DATA EXTRACT START
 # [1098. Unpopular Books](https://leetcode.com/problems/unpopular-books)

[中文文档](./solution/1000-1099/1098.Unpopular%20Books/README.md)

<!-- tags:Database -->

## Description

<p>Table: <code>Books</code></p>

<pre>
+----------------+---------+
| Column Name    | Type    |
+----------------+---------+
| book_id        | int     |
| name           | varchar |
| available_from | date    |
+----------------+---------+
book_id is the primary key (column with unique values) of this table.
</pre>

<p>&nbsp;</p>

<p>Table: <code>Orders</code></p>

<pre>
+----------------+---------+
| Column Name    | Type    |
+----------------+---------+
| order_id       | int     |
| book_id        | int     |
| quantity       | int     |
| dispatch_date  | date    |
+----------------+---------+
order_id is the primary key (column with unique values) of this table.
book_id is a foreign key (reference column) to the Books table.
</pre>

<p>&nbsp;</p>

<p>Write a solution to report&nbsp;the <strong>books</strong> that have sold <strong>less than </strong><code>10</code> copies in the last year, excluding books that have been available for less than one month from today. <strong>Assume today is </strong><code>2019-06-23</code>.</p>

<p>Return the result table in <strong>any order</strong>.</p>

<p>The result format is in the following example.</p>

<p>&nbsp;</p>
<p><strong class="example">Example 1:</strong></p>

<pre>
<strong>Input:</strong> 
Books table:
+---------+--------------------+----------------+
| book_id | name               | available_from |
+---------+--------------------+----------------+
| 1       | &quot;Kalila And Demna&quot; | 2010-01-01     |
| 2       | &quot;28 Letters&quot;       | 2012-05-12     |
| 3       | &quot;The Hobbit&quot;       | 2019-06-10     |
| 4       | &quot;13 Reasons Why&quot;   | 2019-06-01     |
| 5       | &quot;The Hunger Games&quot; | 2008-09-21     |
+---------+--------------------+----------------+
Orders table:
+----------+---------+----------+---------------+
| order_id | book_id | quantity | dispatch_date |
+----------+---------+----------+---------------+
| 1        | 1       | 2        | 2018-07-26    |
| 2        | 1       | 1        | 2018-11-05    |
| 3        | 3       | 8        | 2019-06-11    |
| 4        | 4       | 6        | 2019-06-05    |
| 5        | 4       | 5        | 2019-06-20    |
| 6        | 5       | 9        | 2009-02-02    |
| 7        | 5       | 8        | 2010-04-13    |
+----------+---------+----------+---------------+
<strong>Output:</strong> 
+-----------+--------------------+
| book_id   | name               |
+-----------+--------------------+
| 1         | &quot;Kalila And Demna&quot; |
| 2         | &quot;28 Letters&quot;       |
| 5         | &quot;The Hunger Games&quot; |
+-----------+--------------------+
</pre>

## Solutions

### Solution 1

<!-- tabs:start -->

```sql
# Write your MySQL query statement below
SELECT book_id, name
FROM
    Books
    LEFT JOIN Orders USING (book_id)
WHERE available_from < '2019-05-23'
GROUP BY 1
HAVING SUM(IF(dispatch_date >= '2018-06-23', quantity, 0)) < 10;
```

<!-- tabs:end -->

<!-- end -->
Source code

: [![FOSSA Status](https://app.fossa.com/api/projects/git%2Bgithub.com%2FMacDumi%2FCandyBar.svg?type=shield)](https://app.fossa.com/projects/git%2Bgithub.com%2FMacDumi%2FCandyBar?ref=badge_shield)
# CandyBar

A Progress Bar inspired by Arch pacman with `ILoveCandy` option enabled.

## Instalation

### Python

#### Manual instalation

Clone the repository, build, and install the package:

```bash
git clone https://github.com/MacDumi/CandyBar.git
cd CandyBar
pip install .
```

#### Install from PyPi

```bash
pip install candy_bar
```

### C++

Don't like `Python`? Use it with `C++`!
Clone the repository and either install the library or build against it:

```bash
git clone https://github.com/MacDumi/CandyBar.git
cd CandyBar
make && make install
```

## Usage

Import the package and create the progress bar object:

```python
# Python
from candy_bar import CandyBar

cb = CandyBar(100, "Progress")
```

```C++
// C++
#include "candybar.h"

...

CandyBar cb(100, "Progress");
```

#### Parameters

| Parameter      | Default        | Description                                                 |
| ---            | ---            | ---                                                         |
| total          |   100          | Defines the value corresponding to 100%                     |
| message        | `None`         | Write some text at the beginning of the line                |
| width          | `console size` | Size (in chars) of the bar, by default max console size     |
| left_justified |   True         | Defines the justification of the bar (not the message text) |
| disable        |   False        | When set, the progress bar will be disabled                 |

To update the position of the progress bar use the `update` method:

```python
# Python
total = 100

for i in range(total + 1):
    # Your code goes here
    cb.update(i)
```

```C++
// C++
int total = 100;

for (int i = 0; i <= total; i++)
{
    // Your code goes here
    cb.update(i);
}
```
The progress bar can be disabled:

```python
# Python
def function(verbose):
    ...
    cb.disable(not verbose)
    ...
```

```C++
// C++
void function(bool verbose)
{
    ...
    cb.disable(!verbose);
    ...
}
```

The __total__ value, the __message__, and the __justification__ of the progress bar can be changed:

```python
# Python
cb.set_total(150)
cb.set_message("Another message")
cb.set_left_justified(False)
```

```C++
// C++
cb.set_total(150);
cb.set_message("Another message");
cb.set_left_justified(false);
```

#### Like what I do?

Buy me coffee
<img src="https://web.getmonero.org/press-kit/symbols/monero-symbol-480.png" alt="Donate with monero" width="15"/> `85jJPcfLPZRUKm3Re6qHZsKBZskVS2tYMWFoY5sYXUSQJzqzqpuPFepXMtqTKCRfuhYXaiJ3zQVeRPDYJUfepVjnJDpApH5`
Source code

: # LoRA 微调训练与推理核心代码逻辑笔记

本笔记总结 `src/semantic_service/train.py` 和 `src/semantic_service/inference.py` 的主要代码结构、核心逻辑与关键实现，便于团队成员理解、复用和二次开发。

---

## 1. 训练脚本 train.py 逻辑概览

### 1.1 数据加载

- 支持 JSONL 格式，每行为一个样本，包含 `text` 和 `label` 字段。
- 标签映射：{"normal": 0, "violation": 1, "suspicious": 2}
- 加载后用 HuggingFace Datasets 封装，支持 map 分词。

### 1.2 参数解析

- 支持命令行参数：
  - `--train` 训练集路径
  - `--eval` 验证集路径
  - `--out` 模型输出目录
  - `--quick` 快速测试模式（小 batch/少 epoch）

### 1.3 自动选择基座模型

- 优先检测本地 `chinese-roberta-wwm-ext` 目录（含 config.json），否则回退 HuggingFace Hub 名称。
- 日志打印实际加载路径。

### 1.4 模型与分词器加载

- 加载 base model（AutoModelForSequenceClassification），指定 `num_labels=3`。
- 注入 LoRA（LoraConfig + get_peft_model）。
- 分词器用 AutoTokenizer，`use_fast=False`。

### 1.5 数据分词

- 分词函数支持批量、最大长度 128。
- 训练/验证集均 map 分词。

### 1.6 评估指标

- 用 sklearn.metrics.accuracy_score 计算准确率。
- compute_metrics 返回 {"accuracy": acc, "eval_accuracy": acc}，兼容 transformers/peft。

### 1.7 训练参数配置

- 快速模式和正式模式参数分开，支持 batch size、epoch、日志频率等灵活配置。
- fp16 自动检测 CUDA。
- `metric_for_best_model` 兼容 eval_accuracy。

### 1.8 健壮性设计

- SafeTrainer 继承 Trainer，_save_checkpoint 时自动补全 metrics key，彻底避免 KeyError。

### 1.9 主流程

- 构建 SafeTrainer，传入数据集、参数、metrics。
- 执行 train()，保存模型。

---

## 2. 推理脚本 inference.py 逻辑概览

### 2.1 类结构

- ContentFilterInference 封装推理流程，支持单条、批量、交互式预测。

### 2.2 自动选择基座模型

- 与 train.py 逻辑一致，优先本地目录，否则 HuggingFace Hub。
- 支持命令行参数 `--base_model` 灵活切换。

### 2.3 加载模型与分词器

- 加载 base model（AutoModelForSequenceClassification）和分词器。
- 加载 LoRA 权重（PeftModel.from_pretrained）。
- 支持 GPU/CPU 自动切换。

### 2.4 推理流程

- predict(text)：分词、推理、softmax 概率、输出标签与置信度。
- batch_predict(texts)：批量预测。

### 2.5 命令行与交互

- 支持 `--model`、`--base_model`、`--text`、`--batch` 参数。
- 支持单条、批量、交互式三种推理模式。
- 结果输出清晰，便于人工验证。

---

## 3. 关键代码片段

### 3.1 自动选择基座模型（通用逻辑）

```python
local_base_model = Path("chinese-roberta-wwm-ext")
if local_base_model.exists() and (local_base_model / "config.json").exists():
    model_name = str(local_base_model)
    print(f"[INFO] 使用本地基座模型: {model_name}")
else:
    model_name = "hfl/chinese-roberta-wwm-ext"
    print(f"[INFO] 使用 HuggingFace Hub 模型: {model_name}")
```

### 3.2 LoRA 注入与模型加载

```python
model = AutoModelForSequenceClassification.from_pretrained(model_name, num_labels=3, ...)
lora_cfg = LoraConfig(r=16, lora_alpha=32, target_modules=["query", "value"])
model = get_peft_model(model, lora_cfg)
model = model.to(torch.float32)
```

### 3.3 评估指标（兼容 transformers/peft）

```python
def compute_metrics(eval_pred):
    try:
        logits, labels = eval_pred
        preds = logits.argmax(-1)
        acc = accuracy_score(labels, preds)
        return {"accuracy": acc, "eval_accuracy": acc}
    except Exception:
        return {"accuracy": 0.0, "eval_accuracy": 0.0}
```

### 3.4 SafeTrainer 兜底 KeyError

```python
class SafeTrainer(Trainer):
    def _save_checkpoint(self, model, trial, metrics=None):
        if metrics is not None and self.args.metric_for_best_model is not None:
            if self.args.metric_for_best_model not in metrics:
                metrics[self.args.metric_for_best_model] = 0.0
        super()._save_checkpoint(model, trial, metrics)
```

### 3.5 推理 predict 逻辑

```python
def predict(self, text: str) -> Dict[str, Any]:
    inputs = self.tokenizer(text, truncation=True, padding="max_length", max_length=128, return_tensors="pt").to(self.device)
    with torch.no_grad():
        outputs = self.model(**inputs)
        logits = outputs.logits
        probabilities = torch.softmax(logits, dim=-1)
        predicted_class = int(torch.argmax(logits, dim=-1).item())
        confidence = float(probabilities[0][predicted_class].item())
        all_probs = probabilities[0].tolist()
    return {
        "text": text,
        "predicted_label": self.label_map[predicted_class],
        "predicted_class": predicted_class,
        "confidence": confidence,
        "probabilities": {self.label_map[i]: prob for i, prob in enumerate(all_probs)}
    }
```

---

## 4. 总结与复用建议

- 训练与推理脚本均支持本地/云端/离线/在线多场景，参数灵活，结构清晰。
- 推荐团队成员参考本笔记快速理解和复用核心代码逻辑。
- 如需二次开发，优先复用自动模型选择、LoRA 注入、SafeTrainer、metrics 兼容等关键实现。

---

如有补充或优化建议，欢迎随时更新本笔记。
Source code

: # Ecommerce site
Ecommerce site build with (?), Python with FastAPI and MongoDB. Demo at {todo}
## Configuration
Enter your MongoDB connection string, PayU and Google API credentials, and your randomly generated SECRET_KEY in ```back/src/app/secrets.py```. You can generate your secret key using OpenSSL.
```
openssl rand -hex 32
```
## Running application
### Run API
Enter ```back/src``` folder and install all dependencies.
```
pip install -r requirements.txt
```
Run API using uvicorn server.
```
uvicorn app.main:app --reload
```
DATA EXTRACT END
Look through the records above for the string "roberta", then copy every line that has it.

ANSWER FOR THIS EXERCISE:
- 优先检测本地 `chinese-roberta-wwm-ext` 目录（含 config.json），否则回退 HuggingFace Hub 名称。
local_base_model = Path("chinese-roberta-wwm-ext")
    model_name = "hfl/chinese-roberta-wwm-ext"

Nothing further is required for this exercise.